Baca Juga: Ego Sektoral Hambat Pembangunan Papua
Menurut anggota Akademi Ilmu Pengetahuan Indonesia Emil Salim, ketika negara seperti China, Korea Selatan, dan Jepang memiliki tokoh pembaru yang membawa bangsanya maju, Indonesia belum memiliki tokoh seperti itu. Demikian pula terkait dengan korupsi yang merajalela, sebenarnya yang lebih diperlukan adalah kemauan politik dari partai politik dan pemimpin bangsa untuk mengadakan pembaruan.
Anggota Dewan Pengawas Yayasan WWF Indonesia, Natalia Soebagjo, berpandangan, buku-buku Indonesia Menuju 2045 memberikan gambaran mengenai peluang sekaligus memperlihatkan tantangan atau pekerjaan rumah yang besar. Menurut Natalia, diperlukan kepemimpinan politik bangsa yang berpihak pada yang lemah dan berpijak pada visi jangka panjang.
”Tapi, keberpihakan pemerintah tidak bisa tercapai kalau democratic institution tidak dijaga. Democratic institution penting sekali untuk dijaga integritasnya, bersih, bebas dari korupsi, akuntabel, dan mendengar suara rakyat.

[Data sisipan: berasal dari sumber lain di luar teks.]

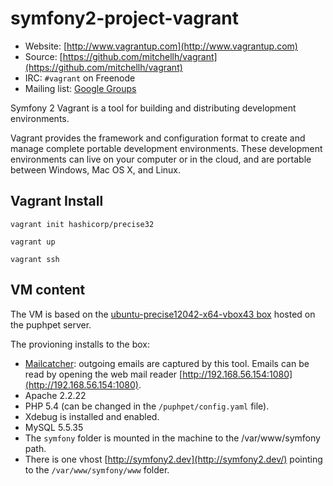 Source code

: symfony2-project-vagrant
========================


* Website: [http://www.vagrantup.com](http://www.vagrantup.com)
* Source: [https://github.com/mitchellh/vagrant](https://github.com/mitchellh/vagrant)
* IRC: `#vagrant` on Freenode
* Mailing list: [Google Groups](http://groups.google.com/group/vagrant-up)

Symfony 2 Vagrant is a tool for building and distributing development environments.

Vagrant provides the framework and configuration format to create and
manage complete portable development environments. These development
environments can live on your computer or in the cloud, and are portable
between Windows, Mac OS X, and Linux.

Vagrant Install
---------------

```
vagrant init hashicorp/precise32
```

```
vagrant up
```

```
vagrant ssh
```

VM content
----------

The VM is based on the [ubuntu-precise12042-x64-vbox43 box](http://box.puphpet.com/ubuntu-precise12042-x64-vbox43.box) hosted on the puphpet server.

The provioning installs to the box:

* [Mailcatcher](http://mailcatcher.me/): outgoing emails are captured by this tool. Emails can be read by opening the web mail reader 
[http://192.168.56.154:1080](http://192.168.56.154:1080).
* Apache 2.2.22
* PHP 5.4 (can be changed in the `/puphpet/config.yaml` file).
* Xdebug is installed and enabled.
* MySQL 5.5.35
* The `symfony` folder is mounted in the machine to the /var/www/symfony path.
* There is one vhost [http://symfony2.dev](http://symfony2.dev/) pointing to the `/var/www/symfony/www` folder.

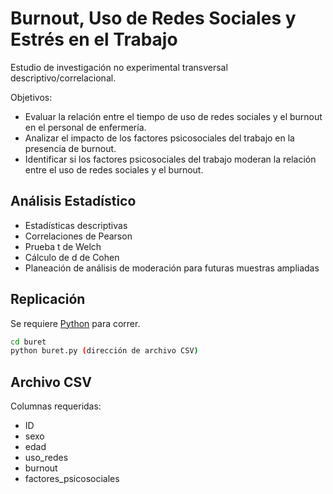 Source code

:# Burnout, Uso de Redes Sociales y Estrés en el Trabajo 

Estudio de investigación no experimental transversal descriptivo/correlacional.

Objetivos:
-	Evaluar la relación entre el tiempo de uso de redes sociales y el burnout en el personal de enfermería.
-	Analizar el impacto de los factores psicosociales del trabajo en la presencia de burnout.
-	Identificar si los factores psicosociales del trabajo moderan la relación entre el uso de redes sociales y el burnout.


## Análisis Estadístico

-	Estadísticas descriptivas
-	Correlaciones de Pearson
-	Prueba t de Welch
-	Cálculo de d de Cohen
-	Planeación de análisis de moderación para futuras muestras ampliadas

## Replicación

Se requiere [Python] para correr.

```sh
cd buret
python buret.py (dirección de archivo CSV)
```

## Archivo CSV

Columnas requeridas:
- ID
- sexo
- edad
- uso_redes
- burnout
- factores_psicosociales

[//]: # (These are reference links used in the body of this note and get stripped out when the markdown processor does its job. There is no need to format nicely because it shouldn't be seen. Thanks SO - http://stackoverflow.com/questions/4823468/store-comments-in-markdown-syntax)

   [Python]: <https://www.python.org/>

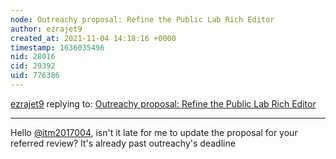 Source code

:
 ```yaml
---
node: Outreachy proposal: Refine the Public Lab Rich Editor
author: ezrajet9
created_at: 2021-11-04 14:18:16 +0000
timestamp: 1636035496
nid: 28016
cid: 29392
uid: 776386
---
```




[ezrajet9](../profile/ezrajet9) replying to: [Outreachy proposal: Refine the Public Lab Rich Editor](../notes/ezrajet9/11-01-2021/outreachy-proposal-refine-the-public-lab-rich-editor)

----
Hello [@itm2017004](/profile/itm2017004), isn't it late for me to update the proposal for your referred review? It's already past outreachy's deadline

Menurut Alissa Wahid, proses pembangunan sebuah bangsa harus terus-menerus dilakukan, bukan semata bonus. Alissa memandang, transformasi sosial dengan berdasarkan pandangan agama saat ini menjadi proses transformasi nilai yang dominan.
Terkait dengan penyelenggaraan negara, lanjut Alissa, permasalahan dalam pemerintahan adalah pendekatan teknokratis yang tidak berbasis data atau data yang ada merupakan data yang dipilih, serta tidak berorientasi pada hasil. Kegiatan yang dilaksanakan tidak berorientasi pada rakyat, tetapi yang penting adalah sudah melaksanakan kegiatan. Melihat kenyataan tersebut, salah satu tantangan ke depan adalah pada strategi pelaksanaan dalam rangka Indonesia menuju 2045.

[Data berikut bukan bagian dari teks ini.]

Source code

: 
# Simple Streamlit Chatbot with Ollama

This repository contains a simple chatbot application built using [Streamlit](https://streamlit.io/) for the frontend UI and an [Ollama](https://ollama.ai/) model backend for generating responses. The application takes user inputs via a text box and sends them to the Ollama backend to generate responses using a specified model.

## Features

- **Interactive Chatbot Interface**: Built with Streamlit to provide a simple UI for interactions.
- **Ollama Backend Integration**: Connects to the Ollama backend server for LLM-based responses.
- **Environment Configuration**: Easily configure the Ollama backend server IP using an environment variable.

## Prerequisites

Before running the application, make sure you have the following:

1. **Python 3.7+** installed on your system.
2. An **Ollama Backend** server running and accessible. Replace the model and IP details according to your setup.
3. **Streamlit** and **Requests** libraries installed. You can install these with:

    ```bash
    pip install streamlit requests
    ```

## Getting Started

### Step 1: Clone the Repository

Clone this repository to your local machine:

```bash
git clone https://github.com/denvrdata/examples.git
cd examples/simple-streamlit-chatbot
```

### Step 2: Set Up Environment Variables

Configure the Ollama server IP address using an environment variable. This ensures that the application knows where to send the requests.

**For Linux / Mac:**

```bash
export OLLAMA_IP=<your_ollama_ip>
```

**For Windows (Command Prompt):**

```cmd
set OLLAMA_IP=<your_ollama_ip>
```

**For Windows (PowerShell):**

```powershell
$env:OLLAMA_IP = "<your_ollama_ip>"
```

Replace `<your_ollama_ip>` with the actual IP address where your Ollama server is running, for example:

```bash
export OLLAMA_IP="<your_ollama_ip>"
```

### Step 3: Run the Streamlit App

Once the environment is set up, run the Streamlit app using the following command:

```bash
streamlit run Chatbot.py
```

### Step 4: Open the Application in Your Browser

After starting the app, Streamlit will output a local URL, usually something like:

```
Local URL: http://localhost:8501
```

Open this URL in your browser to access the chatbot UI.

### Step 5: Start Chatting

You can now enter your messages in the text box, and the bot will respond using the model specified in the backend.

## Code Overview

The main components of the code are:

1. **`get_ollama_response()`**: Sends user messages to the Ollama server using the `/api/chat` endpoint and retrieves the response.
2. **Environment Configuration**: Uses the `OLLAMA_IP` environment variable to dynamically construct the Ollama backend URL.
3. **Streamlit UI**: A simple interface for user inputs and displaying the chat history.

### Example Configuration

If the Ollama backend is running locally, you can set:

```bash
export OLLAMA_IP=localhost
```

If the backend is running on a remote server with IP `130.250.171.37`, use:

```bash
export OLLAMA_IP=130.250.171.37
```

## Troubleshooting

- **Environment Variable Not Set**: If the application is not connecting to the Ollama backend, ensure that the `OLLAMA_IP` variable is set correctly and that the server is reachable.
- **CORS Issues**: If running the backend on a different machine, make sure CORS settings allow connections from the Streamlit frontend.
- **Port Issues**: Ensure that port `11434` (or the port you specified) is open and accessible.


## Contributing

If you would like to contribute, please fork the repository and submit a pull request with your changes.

Guru Besar UIN Syarif Hidayatullah Komaruddin Hidayat berpandangan, masalah agama di Indonesia sangat instrumental dan vital di ranah kultural. Namun, belakangan, agama yang bersifat moral-spiritual dikapitalisasi dan menjadi bagian dari oligarki. Jika pemerintah tidak berhasil mewujudkan kesejahteraan, masyarakat di bawah dapat membentuk satu gerakan populisme agama karena kekecewaannya terhadap negara.
Di sisi lain, lanjut Komaruddin, dalam konteks kebhinekaan, Indonesia terbentuk bukan hanya dari berbagai etnis, melainkan kerajaan atau kekuasaan kecil di berbagai daerah yang rela bergabung menjadi Indonesia. Mereka berharap akan datangnya keadilan dan kesejahteraan dengan bergabung ke Indonesia.
”Maka, bagaimana kita mewujudkan keadilan dan kesejahteraan. Kalau tidak energi kita banyak terbuang untuk menjaga hal-hal itu,” kata Komaruddin.